• _Assignment_:
Exact copy, no pictures: restate each entry below word for word.

• _Information_:
++++++++++

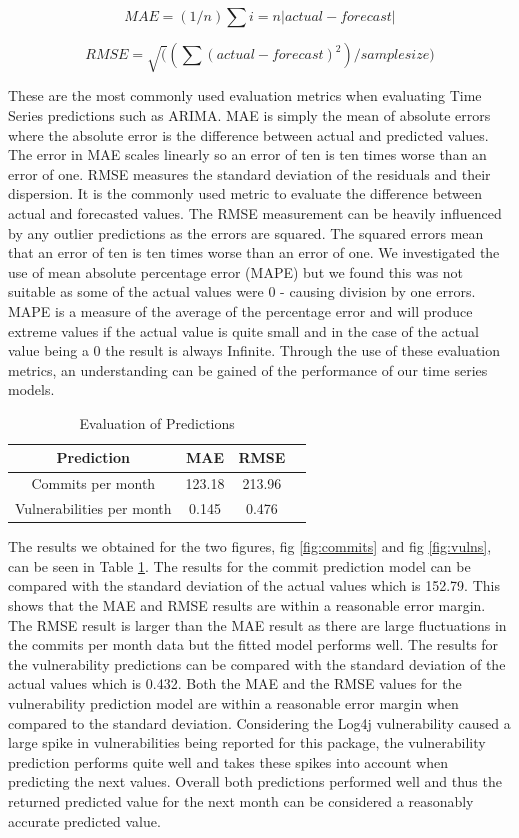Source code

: \documentclass[conference]{IEEEtran}
\begin{document}
\[ MAE = (1/n) \sum{i=n} |actual - forecast| \]

\[ RMSE = \sqrt( (\sum (actual - forecast) ^ 2) / sample size )  \]

These are the most commonly used evaluation metrics when evaluating Time Series predictions such as ARIMA. MAE is simply the mean of absolute errors where the absolute error is the difference between actual and predicted values. The error in MAE scales linearly so an error of ten is ten times worse than an error of one. RMSE measures the standard deviation of the residuals and their dispersion. It is the commonly used metric to evaluate the difference between actual and forecasted values. The RMSE measurement can be heavily influenced by any outlier predictions \cite{f_abdulhafidh_dael_performance_2022} as the errors are squared. The squared errors mean that an error of ten is ten times worse than an error of one. We investigated the use of mean absolute percentage error (MAPE) but we found this was not suitable as some of the actual values were 0 - causing division by one errors. MAPE is a measure of the average of the percentage error and will produce extreme values if the actual value is quite small and in the case of the actual value being a 0 the result is always Infinite. Through the use of these evaluation metrics, an understanding can be gained of the performance of our time series models. 

\begin{table}
 \caption{Evaluation of Predictions}
\label{evaluations}
\begin{center}
\begin{tabular}{|c|c|c|c|}
\hline
    \textbf{Prediction} & \textbf{MAE} & \textbf{RMSE} \\ \hline
    Commits per month & 123.18 & 213.96 \\ \hline
    Vulnerabilities per month & 0.145 & 0.476 \\ \hline
\end{tabular}
\end{center}
\end{table}

The results we obtained for the two figures, fig \ref{fig:commits} and fig \ref{fig:vulns}, can be seen in Table \ref{evaluations}. The results for the commit prediction model can be compared with the standard deviation of the actual values which is 152.79. This shows that the MAE and RMSE results are within a reasonable error margin. The RMSE result is larger than the MAE result as there are large fluctuations in the commits per month data but the fitted model performs well. The results for the vulnerability predictions can be compared with the standard deviation of the actual values which is 0.432. Both the MAE and the RMSE values for the vulnerability prediction model are within a reasonable error margin when compared to the standard deviation. Considering the Log4j vulnerability caused a large spike in vulnerabilities being reported for this package, the vulnerability prediction performs quite well and takes these spikes into account when predicting the next values. Overall both predictions performed well and thus the returned predicted value for the next month can be considered a reasonably accurate predicted value.
\end{document}
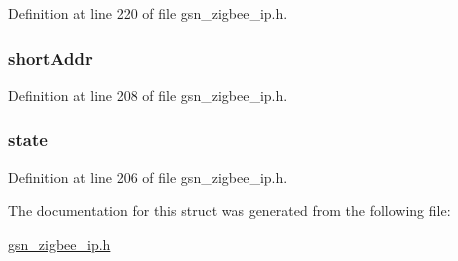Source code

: Definition at line 220 of file gsn\_\-zigbee\_\-ip.h.

\hypertarget{a00440_a9b19e8e3387061f7498579b37cdbabdf}{
\subsubsection[{shortAddr}]{ {\bf shortAddr}}}
\label{a00440_a9b19e8e3387061f7498579b37cdbabdf}


Definition at line 208 of file gsn\_\-zigbee\_\-ip.h.

\hypertarget{a00440_a6e9c4cbd32a1178b12f3a61f6855c896}{
\subsubsection[{state}]{ {\bf state}}}
\label{a00440_a6e9c4cbd32a1178b12f3a61f6855c896}


Definition at line 206 of file gsn\_\-zigbee\_\-ip.h.



The documentation for this struct was generated from the following file:\begin{DoxyCompactItemize}
\item 
\hyperlink{a00618}{gsn\_\-zigbee\_\-ip.h}\end{DoxyCompactItemize}
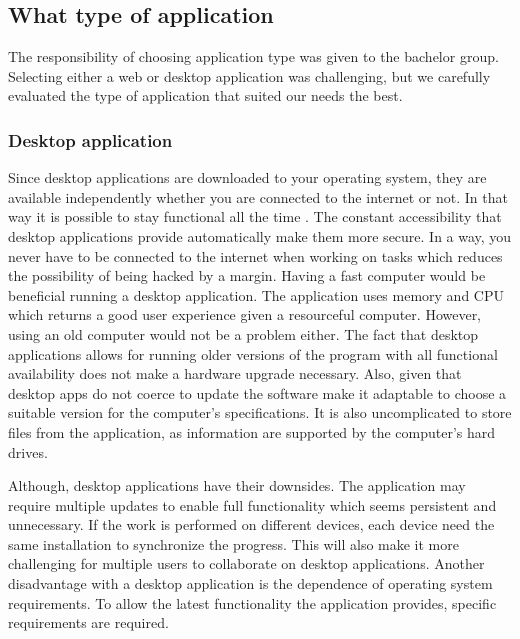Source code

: \subsection{What type of application}
The responsibility of choosing application type was given to the bachelor group. Selecting either a web or desktop application was challenging, but we carefully evaluated the type of application that suited our needs the best. 

\subsubsection*{Desktop application}
Since desktop applications are downloaded to your operating system, they are available independently whether you are connected to the internet or not. In that way it is possible to stay functional all the time \cite{WebVsDesktop}. The constant accessibility that desktop applications provide automatically make them more secure. In a way, you never have to be connected to the internet when working on tasks which reduces the possibility of being hacked by a margin. Having a fast computer would be beneficial running a desktop application. The application uses memory and CPU which returns a good user experience given a resourceful computer. However, using an old computer would not be a problem either. The fact that desktop applications allows for running older versions of the program with all functional availability does not make a hardware upgrade necessary. Also, given that desktop apps do not coerce to update the software make it adaptable to choose a suitable version for the computer's specifications. It is also uncomplicated to store files from the application, as information are supported by the computer's hard drives. 

Although, desktop applications have their downsides. The application may require multiple updates to enable full functionality which seems persistent and unnecessary. If the work is performed on different devices, each device need the same installation to synchronize the progress. This will also make it more challenging for multiple users to collaborate on desktop applications. Another disadvantage with a desktop application is the dependence of operating system requirements. To allow the latest functionality the application provides, specific requirements are required. 

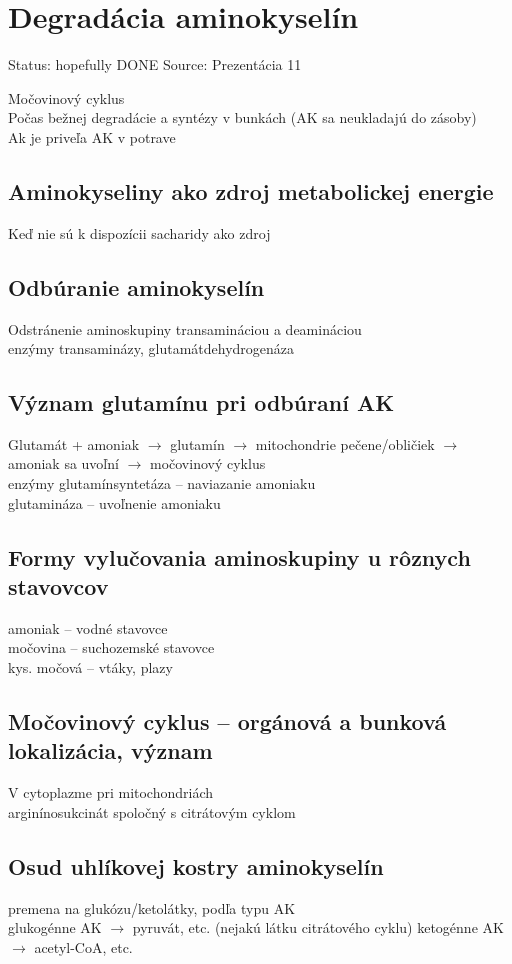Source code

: \section{Degradácia aminokyselín}

Status: hopefully DONE
Source: Prezentácia 11

Močovinový cyklus\\
Počas bežnej degradácie a syntézy v bunkách (AK sa neukladajú do zásoby)\\
Ak je priveľa AK v potrave\\
\subsection*{Aminokyseliny ako zdroj metabolickej energie}
Keď nie sú k dispozícii sacharidy ako zdroj\\
\subsection*{Odbúranie aminokyselín}
Odstránenie aminoskupiny transamináciou a deamináciou\\
enzýmy transaminázy, glutamátdehydrogenáza\\
\subsection*{Význam glutamínu pri odbúraní AK}
Glutamát + amoniak $\rightarrow$ glutamín $\rightarrow$ mitochondrie pečene/obličiek $\rightarrow$ amoniak sa uvoľní $\rightarrow$ močovinový cyklus\\
enzýmy glutamínsyntetáza -- naviazanie amoniaku\\
glutamináza -- uvoľnenie amoniaku\\
\subsection*{Formy vylučovania aminoskupiny u rôznych stavovcov}
amoniak -- vodné stavovce\\
močovina -- suchozemské stavovce\\
kys. močová -- vtáky, plazy\\
\subsection*{Močovinový cyklus -- orgánová a bunková lokalizácia, význam}
V cytoplazme pri mitochondriách\\
arginínosukcinát spoločný s citrátovým cyklom\\
\subsection*{Osud uhlíkovej kostry aminokyselín}
premena na glukózu/ketolátky, podľa typu AK\\
glukogénne AK $\rightarrow$ pyruvát, etc. (nejakú látku citrátového cyklu)
ketogénne AK $\rightarrow$ acetyl-CoA, etc.
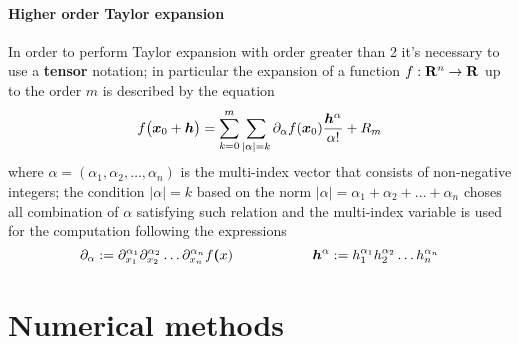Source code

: 	\paragraph{Higher order Taylor expansion} In order to perform Taylor expansion with order greater than 2 it's necessary to use a \textbf{tensor} notation; in particular the expansion of a function $f:\mathbf{R}^n\rightarrow \mathbf{R}$ up to the order $m$ is described by the equation
	\begin{equation}
		f\big(\boldsymbol{x}_0 + \boldsymbol{h}\big) = \sum_{k=0}^{m} \sum_{|\alpha|=k} \partial_\alpha f(\boldsymbol{x}_0) \frac{\boldsymbol{h}^\alpha}{\alpha!} + R_m
	\end{equation}
	where $\alpha = (\alpha_1,\alpha_2,\dots,\alpha_n)$ is the multi-index vector that consists of non-negative integers; the condition $|\alpha|=k$ based on the norm $|\alpha| = \alpha_1+\alpha_2+\dots + \alpha_n$ choses all combination of $\alpha$ satisfying such relation and the multi-index variable is used for the computation following the expressions
	\[ \partial_\alpha := \partial_{x_1}^{\alpha_1} \partial_{x_2}^{\alpha_2} \dots \partial_{x_n}^{\alpha_n} f\boldsymbol{(}x) \hspace{2cm} \boldsymbol{h}^\alpha := h_1^{\alpha_1} h_2^{\alpha_2} \dots h_n^{\alpha_n} \]
	
\section{Numerical methods}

++++++++++

• _Solution to this problem_:
Source code

: \documentclass[conference]{IEEEtran}
\begin{document}
\[ MAE = (1/n) \sum{i=n} |actual - forecast| \]

\[ RMSE = \sqrt( (\sum (actual - forecast) ^ 2) / sample size )  \]

These are the most commonly used evaluation metrics when evaluating Time Series predictions such as ARIMA. MAE is simply the mean of absolute errors where the absolute error is the difference between actual and predicted values. The error in MAE scales linearly so an error of ten is ten times worse than an error of one. RMSE measures the standard deviation of the residuals and their dispersion. It is the commonly used metric to evaluate the difference between actual and forecasted values. The RMSE measurement can be heavily influenced by any outlier predictions \cite{f_abdulhafidh_dael_performance_2022} as the errors are squared. The squared errors mean that an error of ten is ten times worse than an error of one. We investigated the use of mean absolute percentage error (MAPE) but we found this was not suitable as some of the actual values were 0 - causing division by one errors. MAPE is a measure of the average of the percentage error and will produce extreme values if the actual value is quite small and in the case of the actual value being a 0 the result is always Infinite. Through the use of these evaluation metrics, an understanding can be gained of the performance of our time series models. 

\begin{table}
 \caption{Evaluation of Predictions}
\label{evaluations}
\begin{center}
\begin{tabular}{|c|c|c|c|}
\hline
    \textbf{Prediction} & \textbf{MAE} & \textbf{RMSE} \\ \hline
    Commits per month & 123.18 & 213.96 \\ \hline
    Vulnerabilities per month & 0.145 & 0.476 \\ \hline
\end{tabular}
\end{center}
\end{table}

The results we obtained for the two figures, fig \ref{fig:commits} and fig \ref{fig:vulns}, can be seen in Table \ref{evaluations}. The results for the commit prediction model can be compared with the standard deviation of the actual values which is 152.79. This shows that the MAE and RMSE results are within a reasonable error margin. The RMSE result is larger than the MAE result as there are large fluctuations in the commits per month data but the fitted model performs well. The results for the vulnerability predictions can be compared with the standard deviation of the actual values which is 0.432. Both the MAE and the RMSE values for the vulnerability prediction model are within a reasonable error margin when compared to the standard deviation. Considering the Log4j vulnerability caused a large spike in vulnerabilities being reported for this package, the vulnerability prediction performs quite well and takes these spikes into account when predicting the next values. Overall both predictions performed well and thus the returned predicted value for the next month can be considered a reasonably accurate predicted value.
\end{document}
Source code

: Definition at line 220 of file gsn\_\-zigbee\_\-ip.h.

\hypertarget{a00440_a9b19e8e3387061f7498579b37cdbabdf}{
\subsubsection[{shortAddr}]{ {\bf shortAddr}}}
\label{a00440_a9b19e8e3387061f7498579b37cdbabdf}


Definition at line 208 of file gsn\_\-zigbee\_\-ip.h.

\hypertarget{a00440_a6e9c4cbd32a1178b12f3a61f6855c896}{
\subsubsection[{state}]{ {\bf state}}}
\label{a00440_a6e9c4cbd32a1178b12f3a61f6855c896}


Definition at line 206 of file gsn\_\-zigbee\_\-ip.h.



The documentation for this struct was generated from the following file:\begin{DoxyCompactItemize}
\item 
\hyperlink{a00618}{gsn\_\-zigbee\_\-ip.h}\end{DoxyCompactItemize}
Source code

: \subsection{What type of application}
The responsibility of choosing application type was given to the bachelor group. Selecting either a web or desktop application was challenging, but we carefully evaluated the type of application that suited our needs the best. 

\subsubsection*{Desktop application}
Since desktop applications are downloaded to your operating system, they are available independently whether you are connected to the internet or not. In that way it is possible to stay functional all the time \cite{WebVsDesktop}. The constant accessibility that desktop applications provide automatically make them more secure. In a way, you never have to be connected to the internet when working on tasks which reduces the possibility of being hacked by a margin. Having a fast computer would be beneficial running a desktop application. The application uses memory and CPU which returns a good user experience given a resourceful computer. However, using an old computer would not be a problem either. The fact that desktop applications allows for running older versions of the program with all functional availability does not make a hardware upgrade necessary. Also, given that desktop apps do not coerce to update the software make it adaptable to choose a suitable version for the computer's specifications. It is also uncomplicated to store files from the application, as information are supported by the computer's hard drives. 

Although, desktop applications have their downsides. The application may require multiple updates to enable full functionality which seems persistent and unnecessary. If the work is performed on different devices, each device need the same installation to synchronize the progress. This will also make it more challenging for multiple users to collaborate on desktop applications. Another disadvantage with a desktop application is the dependence of operating system requirements. To allow the latest functionality the application provides, specific requirements are required. 

Source code

: \section{Degradácia aminokyselín}

Status: hopefully DONE
Source: Prezentácia 11

Močovinový cyklus\\
Počas bežnej degradácie a syntézy v bunkách (AK sa neukladajú do zásoby)\\
Ak je priveľa AK v potrave\\
\subsection*{Aminokyseliny ako zdroj metabolickej energie}
Keď nie sú k dispozícii sacharidy ako zdroj\\
\subsection*{Odbúranie aminokyselín}
Odstránenie aminoskupiny transamináciou a deamináciou\\
enzýmy transaminázy, glutamátdehydrogenáza\\
\subsection*{Význam glutamínu pri odbúraní AK}
Glutamát + amoniak $\rightarrow$ glutamín $\rightarrow$ mitochondrie pečene/obličiek $\rightarrow$ amoniak sa uvoľní $\rightarrow$ močovinový cyklus\\
enzýmy glutamínsyntetáza -- naviazanie amoniaku\\
glutamináza -- uvoľnenie amoniaku\\
\subsection*{Formy vylučovania aminoskupiny u rôznych stavovcov}
amoniak -- vodné stavovce\\
močovina -- suchozemské stavovce\\
kys. močová -- vtáky, plazy\\
\subsection*{Močovinový cyklus -- orgánová a bunková lokalizácia, význam}
V cytoplazme pri mitochondriách\\
arginínosukcinát spoločný s citrátovým cyklom\\
\subsection*{Osud uhlíkovej kostry aminokyselín}
premena na glukózu/ketolátky, podľa typu AK\\
glukogénne AK $\rightarrow$ pyruvát, etc. (nejakú látku citrátového cyklu)
ketogénne AK $\rightarrow$ acetyl-CoA, etc.
Source code

: 	\paragraph{Higher order Taylor expansion} In order to perform Taylor expansion with order greater than 2 it's necessary to use a \textbf{tensor} notation; in particular the expansion of a function $f:\mathbf{R}^n\rightarrow \mathbf{R}$ up to the order $m$ is described by the equation
	\begin{equation}
		f\big(\boldsymbol{x}_0 + \boldsymbol{h}\big) = \sum_{k=0}^{m} \sum_{|\alpha|=k} \partial_\alpha f(\boldsymbol{x}_0) \frac{\boldsymbol{h}^\alpha}{\alpha!} + R_m
	\end{equation}
	where $\alpha = (\alpha_1,\alpha_2,\dots,\alpha_n)$ is the multi-index vector that consists of non-negative integers; the condition $|\alpha|=k$ based on the norm $|\alpha| = \alpha_1+\alpha_2+\dots + \alpha_n$ choses all combination of $\alpha$ satisfying such relation and the multi-index variable is used for the computation following the expressions
	\[ \partial_\alpha := \partial_{x_1}^{\alpha_1} \partial_{x_2}^{\alpha_2} \dots \partial_{x_n}^{\alpha_n} f\boldsymbol{(}x) \hspace{2cm} \boldsymbol{h}^\alpha := h_1^{\alpha_1} h_2^{\alpha_2} \dots h_n^{\alpha_n} \]
	
\section{Numerical methods}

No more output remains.